==== Material for this task ====

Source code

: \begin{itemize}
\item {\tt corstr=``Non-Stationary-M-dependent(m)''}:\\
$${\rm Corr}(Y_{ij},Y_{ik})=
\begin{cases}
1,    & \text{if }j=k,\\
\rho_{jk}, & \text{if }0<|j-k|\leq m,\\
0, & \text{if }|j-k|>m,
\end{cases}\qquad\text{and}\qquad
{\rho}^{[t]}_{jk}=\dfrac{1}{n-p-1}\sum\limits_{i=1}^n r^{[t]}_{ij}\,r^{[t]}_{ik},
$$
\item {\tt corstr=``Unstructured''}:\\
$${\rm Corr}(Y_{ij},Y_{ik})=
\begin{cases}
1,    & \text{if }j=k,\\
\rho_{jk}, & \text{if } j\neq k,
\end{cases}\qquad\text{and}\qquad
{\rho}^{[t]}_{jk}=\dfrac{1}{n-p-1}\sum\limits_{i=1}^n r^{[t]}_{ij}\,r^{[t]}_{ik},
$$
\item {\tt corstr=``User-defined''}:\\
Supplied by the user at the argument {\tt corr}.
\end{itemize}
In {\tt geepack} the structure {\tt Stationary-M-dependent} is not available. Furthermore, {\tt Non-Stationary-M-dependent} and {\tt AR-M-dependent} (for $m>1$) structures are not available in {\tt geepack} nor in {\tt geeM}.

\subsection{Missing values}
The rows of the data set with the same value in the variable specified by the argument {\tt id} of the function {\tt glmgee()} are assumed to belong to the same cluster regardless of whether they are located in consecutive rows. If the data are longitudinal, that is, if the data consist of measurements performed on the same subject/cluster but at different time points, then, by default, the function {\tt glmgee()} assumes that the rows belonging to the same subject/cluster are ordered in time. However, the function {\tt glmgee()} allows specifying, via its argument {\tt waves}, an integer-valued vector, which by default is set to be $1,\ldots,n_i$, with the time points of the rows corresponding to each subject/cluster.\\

====
==== Material for this task ====

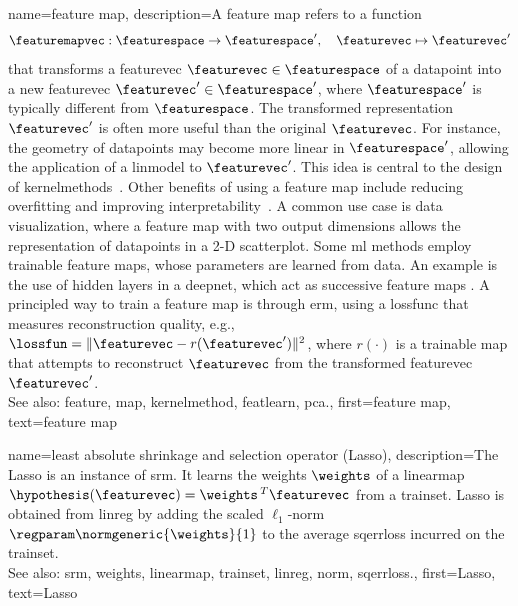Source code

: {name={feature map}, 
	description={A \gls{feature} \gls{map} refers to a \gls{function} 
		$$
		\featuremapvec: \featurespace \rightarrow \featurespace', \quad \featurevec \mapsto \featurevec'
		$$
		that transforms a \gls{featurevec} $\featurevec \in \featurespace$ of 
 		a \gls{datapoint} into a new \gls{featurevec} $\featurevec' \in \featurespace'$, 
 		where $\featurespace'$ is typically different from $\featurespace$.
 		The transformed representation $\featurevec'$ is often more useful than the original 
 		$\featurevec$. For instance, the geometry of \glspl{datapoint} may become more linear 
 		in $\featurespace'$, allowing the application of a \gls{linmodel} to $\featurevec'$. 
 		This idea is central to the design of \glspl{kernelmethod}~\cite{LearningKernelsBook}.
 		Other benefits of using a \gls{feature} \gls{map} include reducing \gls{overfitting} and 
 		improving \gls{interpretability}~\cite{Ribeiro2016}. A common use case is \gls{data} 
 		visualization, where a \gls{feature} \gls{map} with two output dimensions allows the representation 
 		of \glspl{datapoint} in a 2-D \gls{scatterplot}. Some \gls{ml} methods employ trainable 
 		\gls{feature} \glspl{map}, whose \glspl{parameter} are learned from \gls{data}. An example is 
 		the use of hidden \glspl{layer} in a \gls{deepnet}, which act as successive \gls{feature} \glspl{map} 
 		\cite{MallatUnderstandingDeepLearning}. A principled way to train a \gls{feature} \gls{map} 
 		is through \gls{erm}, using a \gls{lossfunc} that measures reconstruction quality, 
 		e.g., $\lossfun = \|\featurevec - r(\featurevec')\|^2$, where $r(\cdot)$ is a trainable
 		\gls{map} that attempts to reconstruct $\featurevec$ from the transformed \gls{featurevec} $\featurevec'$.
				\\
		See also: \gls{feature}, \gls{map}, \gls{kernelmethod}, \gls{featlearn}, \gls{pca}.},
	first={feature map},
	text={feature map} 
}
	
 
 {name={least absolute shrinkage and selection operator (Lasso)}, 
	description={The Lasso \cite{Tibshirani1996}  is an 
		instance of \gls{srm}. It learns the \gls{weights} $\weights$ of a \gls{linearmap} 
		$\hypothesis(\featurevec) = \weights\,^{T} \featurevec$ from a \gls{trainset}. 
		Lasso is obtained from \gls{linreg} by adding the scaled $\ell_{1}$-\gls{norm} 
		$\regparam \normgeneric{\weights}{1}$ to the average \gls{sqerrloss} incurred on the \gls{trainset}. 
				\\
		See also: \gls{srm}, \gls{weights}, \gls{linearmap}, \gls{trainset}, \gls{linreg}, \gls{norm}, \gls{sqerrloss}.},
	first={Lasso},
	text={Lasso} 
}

====

▶ **What you need to do**: Which lines in the listing hold the word "using"? Copy them out.

▶ **Written reply**:
 		Other benefits of using a \gls{feature} \gls{map} include reducing \gls{overfitting} and 
 		is through \gls{erm}, using a \gls{lossfunc} that measures reconstruction quality, 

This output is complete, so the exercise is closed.